Question

Derive third equation of motion by calculus method

Answer 1

Newton's 3rd law of motion: Every action in the universe have their equall and opposite reaction..

Newton's 3rd equation of motion consists of final velocity (v), initial velocity(u), displacement (s) and constant acceleration (a). The equation is as follows-

v²= u²+2as

Actually I don't know how to derive it. But here is some hints are provided.

You want it by integration.

(v² - u²) /2 indicates the integration of v dv limit u to v.

Here is the proof -

a= dv/dt……1

v=ds/dt……….2

from 1 & 2:

a ds/dt = v dv/ dt

implies a ds =v dv

after integration you will get 3rd equation. (pic of integration is shown above the matter).

Hope it will help...

Answer 2

Answer:

Acceleration (a) of a body is defined the rate of change of its velocity (v) with time (t). Mathematically, we can write,

$a=\frac{dv}{dt}\\adt=dv$

Integrating both sides of the above equation,

$\int\limits^t_0 adt=\int\limits^v_u dv\\ a\int\limits^t_0 {x} dt=\int\limits^v_u dv\\a[t]^t_0=[v]^v_u\\at=v-u\\v=u+at$                                                                         .................(1)

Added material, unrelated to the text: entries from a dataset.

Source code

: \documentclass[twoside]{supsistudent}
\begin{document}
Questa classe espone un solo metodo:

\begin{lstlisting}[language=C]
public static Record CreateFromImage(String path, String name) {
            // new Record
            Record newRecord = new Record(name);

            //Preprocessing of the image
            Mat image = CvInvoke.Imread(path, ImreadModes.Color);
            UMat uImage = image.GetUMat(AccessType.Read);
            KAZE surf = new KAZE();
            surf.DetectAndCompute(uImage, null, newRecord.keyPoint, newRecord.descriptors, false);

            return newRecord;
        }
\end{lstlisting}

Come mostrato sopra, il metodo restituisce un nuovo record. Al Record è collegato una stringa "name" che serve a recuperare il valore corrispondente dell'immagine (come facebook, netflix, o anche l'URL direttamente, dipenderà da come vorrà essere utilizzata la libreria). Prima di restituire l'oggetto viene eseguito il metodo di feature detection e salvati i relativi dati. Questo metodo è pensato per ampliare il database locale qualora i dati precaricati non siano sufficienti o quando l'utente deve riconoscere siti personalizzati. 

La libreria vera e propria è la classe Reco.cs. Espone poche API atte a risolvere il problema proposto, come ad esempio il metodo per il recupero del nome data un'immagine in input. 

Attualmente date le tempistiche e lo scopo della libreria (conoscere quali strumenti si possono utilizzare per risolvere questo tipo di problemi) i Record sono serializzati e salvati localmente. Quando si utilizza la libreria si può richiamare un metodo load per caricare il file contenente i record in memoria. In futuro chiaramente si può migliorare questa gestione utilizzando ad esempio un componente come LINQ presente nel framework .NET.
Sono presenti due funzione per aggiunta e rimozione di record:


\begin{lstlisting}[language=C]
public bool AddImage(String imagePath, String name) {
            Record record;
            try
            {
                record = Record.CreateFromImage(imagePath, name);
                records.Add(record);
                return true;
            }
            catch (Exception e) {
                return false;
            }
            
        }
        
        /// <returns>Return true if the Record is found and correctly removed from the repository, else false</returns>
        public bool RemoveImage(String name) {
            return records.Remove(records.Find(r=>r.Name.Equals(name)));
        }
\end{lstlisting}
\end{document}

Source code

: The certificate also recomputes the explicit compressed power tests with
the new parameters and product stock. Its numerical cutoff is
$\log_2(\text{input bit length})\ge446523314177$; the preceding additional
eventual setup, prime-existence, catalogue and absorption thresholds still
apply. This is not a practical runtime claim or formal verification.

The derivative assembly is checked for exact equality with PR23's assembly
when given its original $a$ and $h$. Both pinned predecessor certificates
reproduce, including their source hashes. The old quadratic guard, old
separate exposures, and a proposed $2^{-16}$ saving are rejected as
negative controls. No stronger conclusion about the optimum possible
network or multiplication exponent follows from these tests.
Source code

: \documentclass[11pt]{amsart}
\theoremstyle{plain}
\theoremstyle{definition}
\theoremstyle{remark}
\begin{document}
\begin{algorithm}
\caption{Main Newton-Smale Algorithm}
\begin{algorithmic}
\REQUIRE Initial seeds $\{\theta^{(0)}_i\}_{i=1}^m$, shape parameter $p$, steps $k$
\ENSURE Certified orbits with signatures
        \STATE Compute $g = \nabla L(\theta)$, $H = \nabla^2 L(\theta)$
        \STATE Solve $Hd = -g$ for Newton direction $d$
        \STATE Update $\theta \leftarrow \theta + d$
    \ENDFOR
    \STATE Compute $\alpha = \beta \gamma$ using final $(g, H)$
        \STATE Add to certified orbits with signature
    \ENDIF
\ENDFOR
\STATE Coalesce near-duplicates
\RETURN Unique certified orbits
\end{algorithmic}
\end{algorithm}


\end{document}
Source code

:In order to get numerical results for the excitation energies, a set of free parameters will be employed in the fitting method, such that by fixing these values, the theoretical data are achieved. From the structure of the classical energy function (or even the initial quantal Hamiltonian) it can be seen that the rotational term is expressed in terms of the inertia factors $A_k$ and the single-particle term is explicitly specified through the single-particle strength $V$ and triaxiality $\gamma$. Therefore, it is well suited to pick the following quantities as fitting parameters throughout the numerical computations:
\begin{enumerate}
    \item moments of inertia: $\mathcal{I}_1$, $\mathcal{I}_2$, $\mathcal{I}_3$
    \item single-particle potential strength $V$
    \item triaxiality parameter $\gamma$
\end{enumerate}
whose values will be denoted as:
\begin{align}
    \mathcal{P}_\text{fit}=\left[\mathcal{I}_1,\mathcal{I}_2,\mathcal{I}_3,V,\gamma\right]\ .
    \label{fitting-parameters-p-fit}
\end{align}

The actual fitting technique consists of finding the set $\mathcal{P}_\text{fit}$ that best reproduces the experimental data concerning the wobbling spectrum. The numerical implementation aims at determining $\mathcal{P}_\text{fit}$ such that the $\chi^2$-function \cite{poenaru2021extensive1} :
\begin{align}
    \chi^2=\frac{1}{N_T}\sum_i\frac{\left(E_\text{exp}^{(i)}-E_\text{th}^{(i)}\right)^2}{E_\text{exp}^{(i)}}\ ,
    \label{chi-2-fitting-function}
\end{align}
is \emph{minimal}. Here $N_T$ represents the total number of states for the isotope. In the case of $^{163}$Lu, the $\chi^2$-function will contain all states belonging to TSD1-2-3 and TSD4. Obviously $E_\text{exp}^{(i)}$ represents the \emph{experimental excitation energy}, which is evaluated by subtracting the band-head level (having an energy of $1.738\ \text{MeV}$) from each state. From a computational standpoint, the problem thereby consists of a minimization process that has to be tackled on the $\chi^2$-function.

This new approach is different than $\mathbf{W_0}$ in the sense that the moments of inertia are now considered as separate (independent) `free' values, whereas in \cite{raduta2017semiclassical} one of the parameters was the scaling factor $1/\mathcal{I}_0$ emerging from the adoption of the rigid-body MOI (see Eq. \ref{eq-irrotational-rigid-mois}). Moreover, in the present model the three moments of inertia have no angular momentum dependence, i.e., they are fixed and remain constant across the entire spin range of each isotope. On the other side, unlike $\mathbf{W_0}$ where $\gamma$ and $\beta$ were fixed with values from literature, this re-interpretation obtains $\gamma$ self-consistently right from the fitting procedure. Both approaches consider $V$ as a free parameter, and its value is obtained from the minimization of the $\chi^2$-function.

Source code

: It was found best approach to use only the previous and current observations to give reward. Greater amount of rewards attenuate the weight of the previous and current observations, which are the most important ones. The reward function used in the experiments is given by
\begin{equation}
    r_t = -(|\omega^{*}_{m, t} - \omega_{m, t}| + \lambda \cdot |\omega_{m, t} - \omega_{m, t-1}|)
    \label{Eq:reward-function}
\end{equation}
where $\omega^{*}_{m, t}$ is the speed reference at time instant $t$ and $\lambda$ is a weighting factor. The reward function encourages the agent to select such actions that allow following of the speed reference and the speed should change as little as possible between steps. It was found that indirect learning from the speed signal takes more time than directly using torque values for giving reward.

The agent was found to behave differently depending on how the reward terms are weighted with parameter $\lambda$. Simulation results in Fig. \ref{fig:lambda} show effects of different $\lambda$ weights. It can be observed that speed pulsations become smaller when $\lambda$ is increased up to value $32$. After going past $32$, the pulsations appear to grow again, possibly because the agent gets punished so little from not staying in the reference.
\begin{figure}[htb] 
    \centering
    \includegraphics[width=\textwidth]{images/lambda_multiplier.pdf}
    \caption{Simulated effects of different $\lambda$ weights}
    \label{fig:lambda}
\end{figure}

Equation (1) is the 1st equation of motion of a body.

where v is the final velocity, u is the initial velocity and t is the time of motion.

To derive the 2nd equation of motion: The velocity of the body is defined as the rate of change of its displacement.

$v=ds/dt\\ds=vdt$

Substitute the value of the final velocity from the 1st equation of motion

ds = (u + at) dt

⇒ ds = udt + atdt

On Integrating both sides, we get

$\int\limits^S_0 ds=\int\limits^t_0 {u} \, dt + \int\limits^t_0atdt$

$[S]^S_0=u[t]^t_0+\frac{a}{2} [t^2]^t_0\\\\S=ut+\frac{1}{2} at^2$                                                                 ..................(2)

Equation (2) is the second equation of motion.

To derive the third equation of motion,

Use both the expression of the first and the second equations:

$a=\frac{dv}{dt}\; and \;v=\frac{ds}{dt}$

$dt=\frac{dv}{a}=\frac{dS}{v}$

On integrating both sides of the expression, we will get;

$\int\limits^S_0 adS=\int\limits^v_u vdv\\a[S]^S_0=\frac{1}{2}[v^2]^v_u$

$aS= \frac{v^2-u^2}{2}$

$v^2-u^2=2aS$                                                                      ...................(3)

Equation (3) is the 3rd equation of motion.